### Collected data
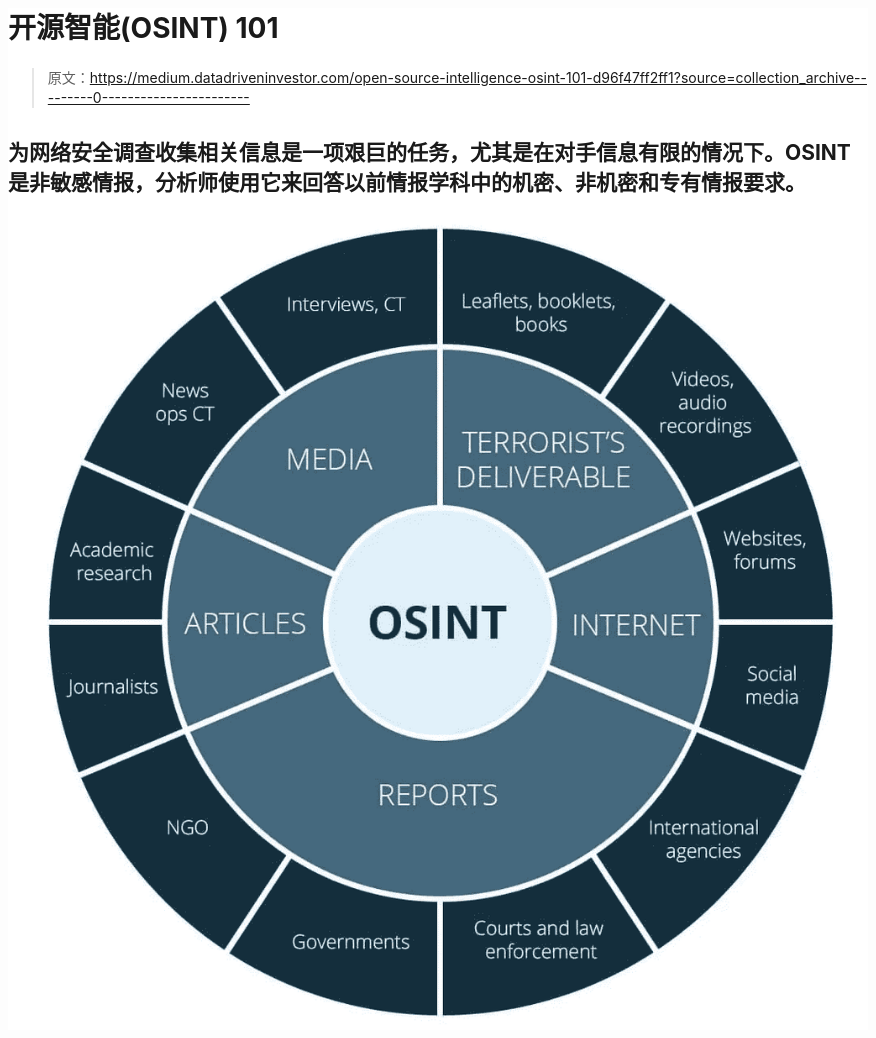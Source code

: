 # 开源智能(OSINT) 101

> 原文：<https://medium.datadriveninvestor.com/open-source-intelligence-osint-101-d96f47ff2ff1?source=collection_archive---------0----------------------->

## 为网络安全调查收集相关信息是一项艰巨的任务，尤其是在对手信息有限的情况下。OSINT 是非敏感情报，分析师使用它来回答以前情报学科中的机密、非机密和专有情报要求。

![](img/281d6b6170596a8c7ad3464660d905b9.png)
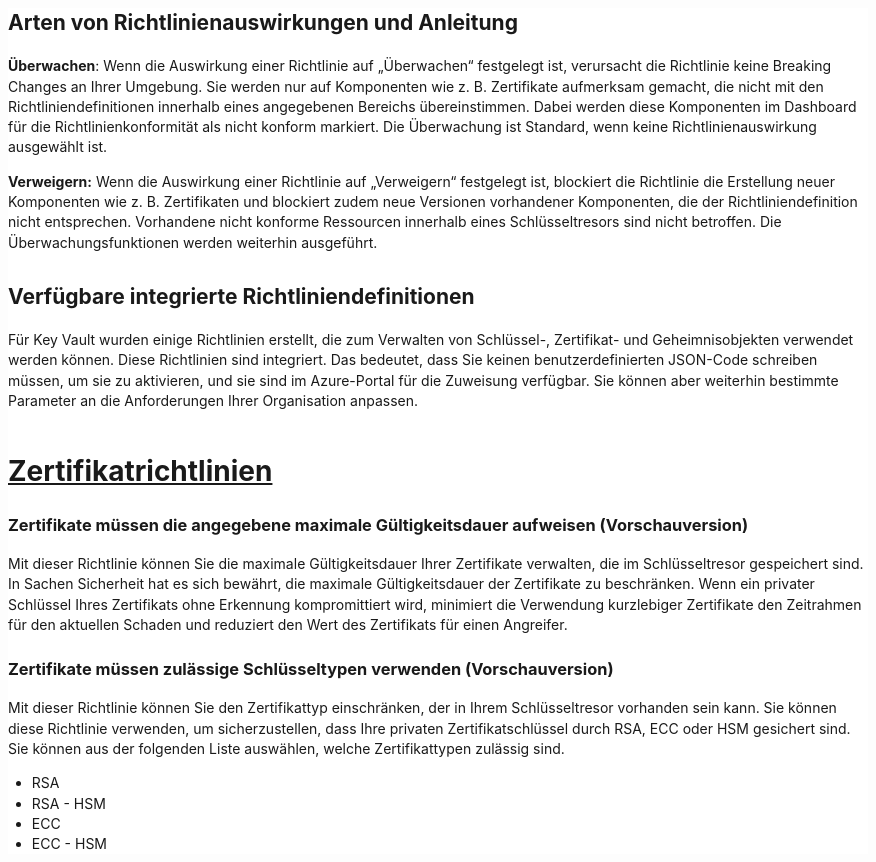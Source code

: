 ## <a name="types-of-policy-effects-and-guidance"></a>Arten von Richtlinienauswirkungen und Anleitung

**Überwachen**: Wenn die Auswirkung einer Richtlinie auf „Überwachen“ festgelegt ist, verursacht die Richtlinie keine Breaking Changes an Ihrer Umgebung. Sie werden nur auf Komponenten wie z. B. Zertifikate aufmerksam gemacht, die nicht mit den Richtliniendefinitionen innerhalb eines angegebenen Bereichs übereinstimmen. Dabei werden diese Komponenten im Dashboard für die Richtlinienkonformität als nicht konform markiert. Die Überwachung ist Standard, wenn keine Richtlinienauswirkung ausgewählt ist.

**Verweigern:** Wenn die Auswirkung einer Richtlinie auf „Verweigern“ festgelegt ist, blockiert die Richtlinie die Erstellung neuer Komponenten wie z. B. Zertifikaten und blockiert zudem neue Versionen vorhandener Komponenten, die der Richtliniendefinition nicht entsprechen. Vorhandene nicht konforme Ressourcen innerhalb eines Schlüsseltresors sind nicht betroffen. Die Überwachungsfunktionen werden weiterhin ausgeführt.

## <a name="available-built-in-policy-definitions"></a>Verfügbare integrierte Richtliniendefinitionen

Für Key Vault wurden einige Richtlinien erstellt, die zum Verwalten von Schlüssel-, Zertifikat- und Geheimnisobjekten verwendet werden können. Diese Richtlinien sind integriert. Das bedeutet, dass Sie keinen benutzerdefinierten JSON-Code schreiben müssen, um sie zu aktivieren, und sie sind im Azure-Portal für die Zuweisung verfügbar. Sie können aber weiterhin bestimmte Parameter an die Anforderungen Ihrer Organisation anpassen.

# <a name="certificate-policies"></a>[Zertifikatrichtlinien](#tab/certificates)

### <a name="certificates-should-have-the-specified-maximum-validity-period-preview"></a>Zertifikate müssen die angegebene maximale Gültigkeitsdauer aufweisen (Vorschauversion)

Mit dieser Richtlinie können Sie die maximale Gültigkeitsdauer Ihrer Zertifikate verwalten, die im Schlüsseltresor gespeichert sind. In Sachen Sicherheit hat es sich bewährt, die maximale Gültigkeitsdauer der Zertifikate zu beschränken. Wenn ein privater Schlüssel Ihres Zertifikats ohne Erkennung kompromittiert wird, minimiert die Verwendung kurzlebiger Zertifikate den Zeitrahmen für den aktuellen Schaden und reduziert den Wert des Zertifikats für einen Angreifer.

### <a name="certificates-should-use-allowed-key-types-preview"></a>Zertifikate müssen zulässige Schlüsseltypen verwenden (Vorschauversion)

Mit dieser Richtlinie können Sie den Zertifikattyp einschränken, der in Ihrem Schlüsseltresor vorhanden sein kann. Sie können diese Richtlinie verwenden, um sicherzustellen, dass Ihre privaten Zertifikatschlüssel durch RSA, ECC oder HSM gesichert sind. Sie können aus der folgenden Liste auswählen, welche Zertifikattypen zulässig sind.

- RSA
- RSA - HSM
- ECC
- ECC - HSM
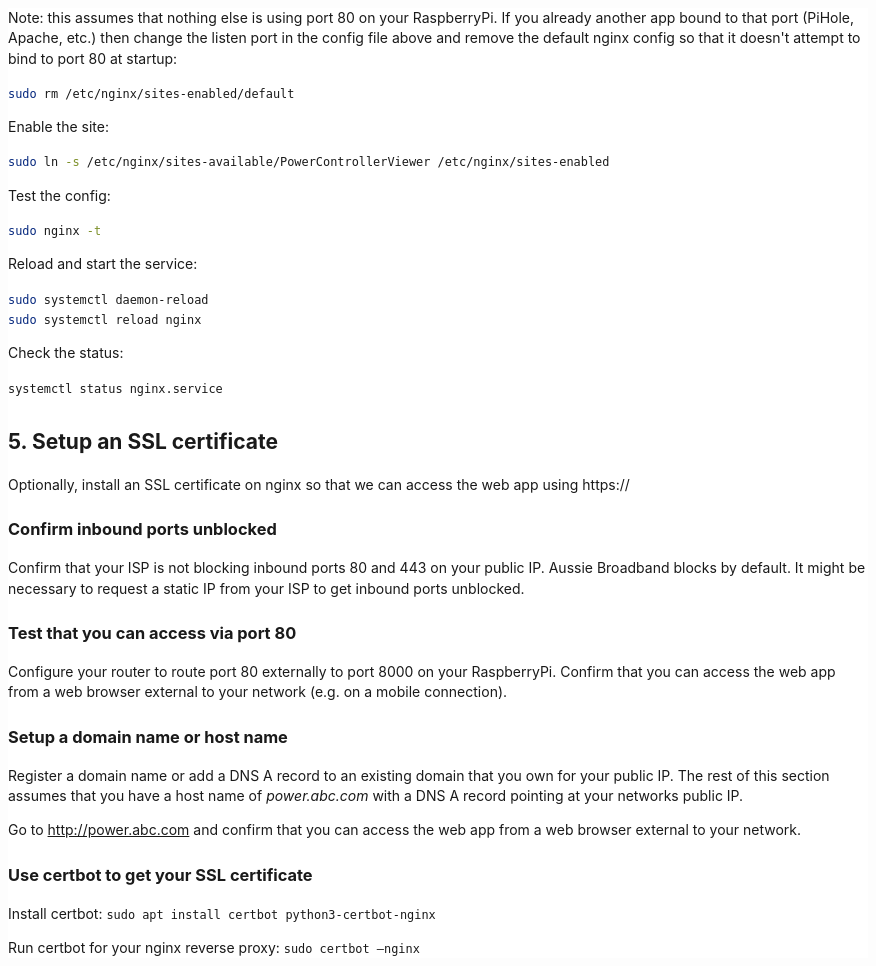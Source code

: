 Note: this assumes that nothing else is using port 80 on your RaspberryPi. If you already another app bound to that port (PiHole, Apache, etc.) then change the listen port in the config file above and remove the default nginx config so that it doesn't attempt to bind to port 80 at startup:
```bash
sudo rm /etc/nginx/sites-enabled/default
```

Enable the site:
```bash
sudo ln -s /etc/nginx/sites-available/PowerControllerViewer /etc/nginx/sites-enabled
```

Test the config:
```bash
sudo nginx -t
```

Reload and start the service:
```bash
sudo systemctl daemon-reload
sudo systemctl reload nginx
```

Check the status:
```bash
systemctl status nginx.service
```


## 5. Setup an SSL certificate
Optionally, install an SSL certificate on nginx so that we can access the web app using https://

### Confirm inbound ports unblocked
Confirm that your ISP is not blocking inbound ports 80 and 443 on your public IP. Aussie Broadband blocks by default. It might be necessary to request a static IP from your ISP to get inbound ports unblocked. 

### Test that you can access via port 80
Configure your router to route port 80 externally to port 8000 on your RaspberryPi. Confirm that you can access the web app from a web browser external to your network (e.g. on a mobile connection).

### Setup a domain name or host name
Register a domain name or add a DNS A record to an existing domain that you own for your public IP. The rest of this section assumes that you have a host name of _power.abc.com_ with a DNS A record pointing at your networks public IP.

Go to http://power.abc.com and confirm that you can access the web app from a web browser external to your network.

### Use certbot to get your SSL certificate
Install certbot:
`sudo apt install certbot python3-certbot-nginx`

Run certbot for your nginx reverse proxy:
`sudo certbot –nginx`
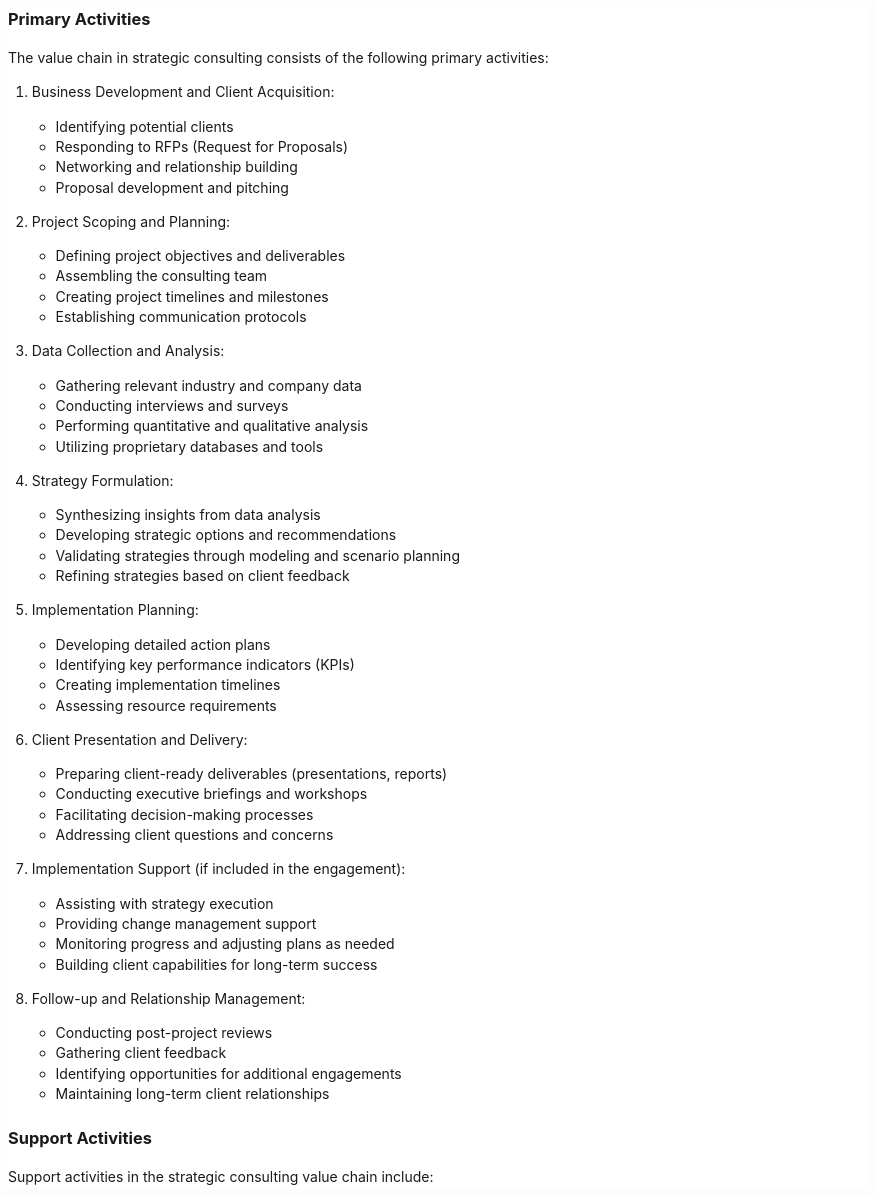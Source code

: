 ### Primary Activities

The value chain in strategic consulting consists of the following primary activities:

1. Business Development and Client Acquisition:
   - Identifying potential clients
   - Responding to RFPs (Request for Proposals)
   - Networking and relationship building
   - Proposal development and pitching

2. Project Scoping and Planning:
   - Defining project objectives and deliverables
   - Assembling the consulting team
   - Creating project timelines and milestones
   - Establishing communication protocols

3. Data Collection and Analysis:
   - Gathering relevant industry and company data
   - Conducting interviews and surveys
   - Performing quantitative and qualitative analysis
   - Utilizing proprietary databases and tools

4. Strategy Formulation:
   - Synthesizing insights from data analysis
   - Developing strategic options and recommendations
   - Validating strategies through modeling and scenario planning
   - Refining strategies based on client feedback

5. Implementation Planning:
   - Developing detailed action plans
   - Identifying key performance indicators (KPIs)
   - Creating implementation timelines
   - Assessing resource requirements

6. Client Presentation and Delivery:
   - Preparing client-ready deliverables (presentations, reports)
   - Conducting executive briefings and workshops
   - Facilitating decision-making processes
   - Addressing client questions and concerns

7. Implementation Support (if included in the engagement):
   - Assisting with strategy execution
   - Providing change management support
   - Monitoring progress and adjusting plans as needed
   - Building client capabilities for long-term success

8. Follow-up and Relationship Management:
   - Conducting post-project reviews
   - Gathering client feedback
   - Identifying opportunities for additional engagements
   - Maintaining long-term client relationships

### Support Activities

Support activities in the strategic consulting value chain include:
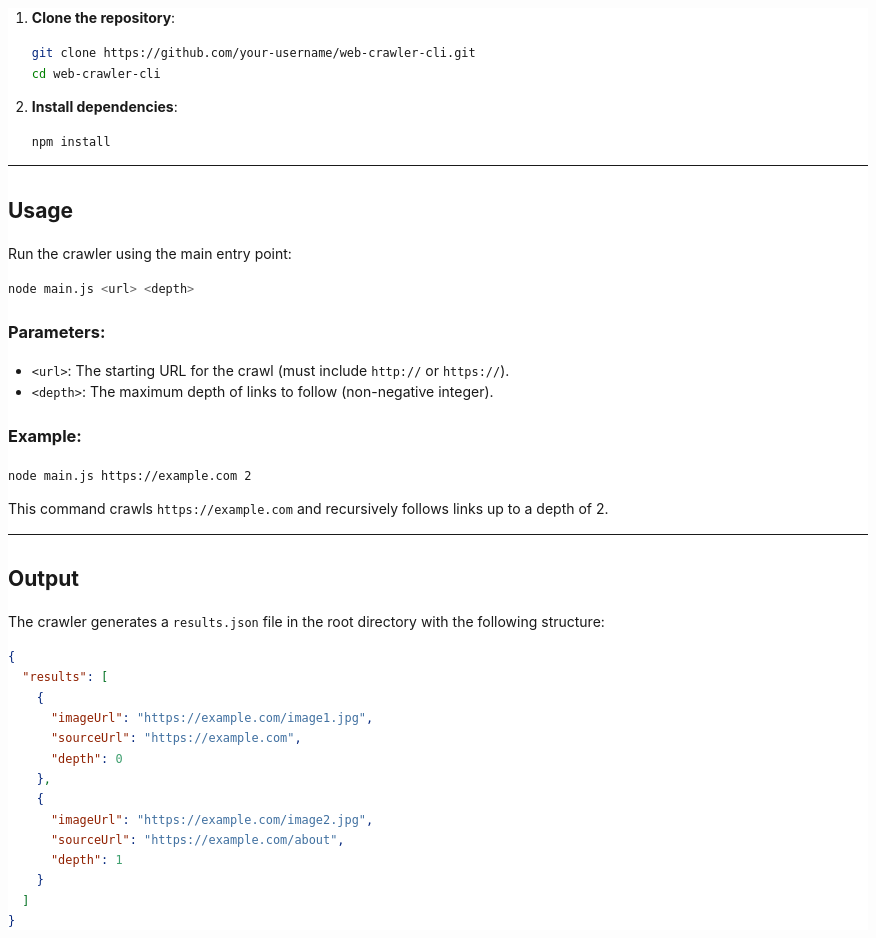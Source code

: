 1. **Clone the repository**:

   ```bash
   git clone https://github.com/your-username/web-crawler-cli.git
   cd web-crawler-cli
   ```

2. **Install dependencies**:
   ```bash
   npm install
   ```

---

## Usage

Run the crawler using the main entry point:

```bash
node main.js <url> <depth>
```

### Parameters:

- `<url>`: The starting URL for the crawl (must include `http://` or `https://`).
- `<depth>`: The maximum depth of links to follow (non-negative integer).

### Example:

```bash
node main.js https://example.com 2
```

This command crawls `https://example.com` and recursively follows links up to a depth of 2.

---

## Output

The crawler generates a `results.json` file in the root directory with the following structure:

```json
{
  "results": [
    {
      "imageUrl": "https://example.com/image1.jpg",
      "sourceUrl": "https://example.com",
      "depth": 0
    },
    {
      "imageUrl": "https://example.com/image2.jpg",
      "sourceUrl": "https://example.com/about",
      "depth": 1
    }
  ]
}
```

### Task brief
Reproduce every entry exactly, but omit each picture.

### Solution to the exercise
Source code

: # 开源智能(OSINT) 101

> 原文：<https://medium.datadriveninvestor.com/open-source-intelligence-osint-101-d96f47ff2ff1?source=collection_archive---------0----------------------->

## 为网络安全调查收集相关信息是一项艰巨的任务，尤其是在对手信息有限的情况下。OSINT 是非敏感情报，分析师使用它来回答以前情报学科中的机密、非机密和专有情报要求。

![](img/281d6b6170596a8c7ad3464660d905b9.png)
Source code

: ## <a name="types-of-policy-effects-and-guidance"></a>Arten von Richtlinienauswirkungen und Anleitung

**Überwachen**: Wenn die Auswirkung einer Richtlinie auf „Überwachen“ festgelegt ist, verursacht die Richtlinie keine Breaking Changes an Ihrer Umgebung. Sie werden nur auf Komponenten wie z. B. Zertifikate aufmerksam gemacht, die nicht mit den Richtliniendefinitionen innerhalb eines angegebenen Bereichs übereinstimmen. Dabei werden diese Komponenten im Dashboard für die Richtlinienkonformität als nicht konform markiert. Die Überwachung ist Standard, wenn keine Richtlinienauswirkung ausgewählt ist.

**Verweigern:** Wenn die Auswirkung einer Richtlinie auf „Verweigern“ festgelegt ist, blockiert die Richtlinie die Erstellung neuer Komponenten wie z. B. Zertifikaten und blockiert zudem neue Versionen vorhandener Komponenten, die der Richtliniendefinition nicht entsprechen. Vorhandene nicht konforme Ressourcen innerhalb eines Schlüsseltresors sind nicht betroffen. Die Überwachungsfunktionen werden weiterhin ausgeführt.

## <a name="available-built-in-policy-definitions"></a>Verfügbare integrierte Richtliniendefinitionen

Für Key Vault wurden einige Richtlinien erstellt, die zum Verwalten von Schlüssel-, Zertifikat- und Geheimnisobjekten verwendet werden können. Diese Richtlinien sind integriert. Das bedeutet, dass Sie keinen benutzerdefinierten JSON-Code schreiben müssen, um sie zu aktivieren, und sie sind im Azure-Portal für die Zuweisung verfügbar. Sie können aber weiterhin bestimmte Parameter an die Anforderungen Ihrer Organisation anpassen.

# <a name="certificate-policies"></a>[Zertifikatrichtlinien](#tab/certificates)

### <a name="certificates-should-have-the-specified-maximum-validity-period-preview"></a>Zertifikate müssen die angegebene maximale Gültigkeitsdauer aufweisen (Vorschauversion)

Mit dieser Richtlinie können Sie die maximale Gültigkeitsdauer Ihrer Zertifikate verwalten, die im Schlüsseltresor gespeichert sind. In Sachen Sicherheit hat es sich bewährt, die maximale Gültigkeitsdauer der Zertifikate zu beschränken. Wenn ein privater Schlüssel Ihres Zertifikats ohne Erkennung kompromittiert wird, minimiert die Verwendung kurzlebiger Zertifikate den Zeitrahmen für den aktuellen Schaden und reduziert den Wert des Zertifikats für einen Angreifer.

### <a name="certificates-should-use-allowed-key-types-preview"></a>Zertifikate müssen zulässige Schlüsseltypen verwenden (Vorschauversion)

Mit dieser Richtlinie können Sie den Zertifikattyp einschränken, der in Ihrem Schlüsseltresor vorhanden sein kann. Sie können diese Richtlinie verwenden, um sicherzustellen, dass Ihre privaten Zertifikatschlüssel durch RSA, ECC oder HSM gesichert sind. Sie können aus der folgenden Liste auswählen, welche Zertifikattypen zulässig sind.

- RSA
- RSA - HSM
- ECC
- ECC - HSM
Source code

: Note: this assumes that nothing else is using port 80 on your RaspberryPi. If you already another app bound to that port (PiHole, Apache, etc.) then change the listen port in the config file above and remove the default nginx config so that it doesn't attempt to bind to port 80 at startup:
```bash
sudo rm /etc/nginx/sites-enabled/default
```

Enable the site:
```bash
sudo ln -s /etc/nginx/sites-available/PowerControllerViewer /etc/nginx/sites-enabled
```

Test the config:
```bash
sudo nginx -t
```

Reload and start the service:
```bash
sudo systemctl daemon-reload
sudo systemctl reload nginx
```

Check the status:
```bash
systemctl status nginx.service
```


## 5. Setup an SSL certificate
Optionally, install an SSL certificate on nginx so that we can access the web app using https://

### Confirm inbound ports unblocked
Confirm that your ISP is not blocking inbound ports 80 and 443 on your public IP. Aussie Broadband blocks by default. It might be necessary to request a static IP from your ISP to get inbound ports unblocked. 

### Test that you can access via port 80
Configure your router to route port 80 externally to port 8000 on your RaspberryPi. Confirm that you can access the web app from a web browser external to your network (e.g. on a mobile connection).

### Setup a domain name or host name
Register a domain name or add a DNS A record to an existing domain that you own for your public IP. The rest of this section assumes that you have a host name of _power.abc.com_ with a DNS A record pointing at your networks public IP.

Go to http://power.abc.com and confirm that you can access the web app from a web browser external to your network.

### Use certbot to get your SSL certificate
Install certbot:
`sudo apt install certbot python3-certbot-nginx`

Run certbot for your nginx reverse proxy:
`sudo certbot –nginx`
Source code

: ### Primary Activities

The value chain in strategic consulting consists of the following primary activities:

1. Business Development and Client Acquisition:
   - Identifying potential clients
   - Responding to RFPs (Request for Proposals)
   - Networking and relationship building
   - Proposal development and pitching

2. Project Scoping and Planning:
   - Defining project objectives and deliverables
   - Assembling the consulting team
   - Creating project timelines and milestones
   - Establishing communication protocols

3. Data Collection and Analysis:
   - Gathering relevant industry and company data
   - Conducting interviews and surveys
   - Performing quantitative and qualitative analysis
   - Utilizing proprietary databases and tools

4. Strategy Formulation:
   - Synthesizing insights from data analysis
   - Developing strategic options and recommendations
   - Validating strategies through modeling and scenario planning
   - Refining strategies based on client feedback

5. Implementation Planning:
   - Developing detailed action plans
   - Identifying key performance indicators (KPIs)
   - Creating implementation timelines
   - Assessing resource requirements

6. Client Presentation and Delivery:
   - Preparing client-ready deliverables (presentations, reports)
   - Conducting executive briefings and workshops
   - Facilitating decision-making processes
   - Addressing client questions and concerns

7. Implementation Support (if included in the engagement):
   - Assisting with strategy execution
   - Providing change management support
   - Monitoring progress and adjusting plans as needed
   - Building client capabilities for long-term success

8. Follow-up and Relationship Management:
   - Conducting post-project reviews
   - Gathering client feedback
   - Identifying opportunities for additional engagements
   - Maintaining long-term client relationships

### Support Activities

Support activities in the strategic consulting value chain include:
Source code

: 1. **Clone the repository**:

   ```bash
   git clone https://github.com/your-username/web-crawler-cli.git
   cd web-crawler-cli
   ```

2. **Install dependencies**:
   ```bash
   npm install
   ```

---

## Usage

Run the crawler using the main entry point:

```bash
node main.js <url> <depth>
```

### Parameters:

- `<url>`: The starting URL for the crawl (must include `http://` or `https://`).
- `<depth>`: The maximum depth of links to follow (non-negative integer).

### Example:

```bash
node main.js https://example.com 2
```

This command crawls `https://example.com` and recursively follows links up to a depth of 2.

---

## Output

The crawler generates a `results.json` file in the root directory with the following structure:

```json
{
  "results": [
    {
      "imageUrl": "https://example.com/image1.jpg",
      "sourceUrl": "https://example.com",
      "depth": 0
    },
    {
      "imageUrl": "https://example.com/image2.jpg",
      "sourceUrl": "https://example.com/about",
      "depth": 1
    }
  ]
}
```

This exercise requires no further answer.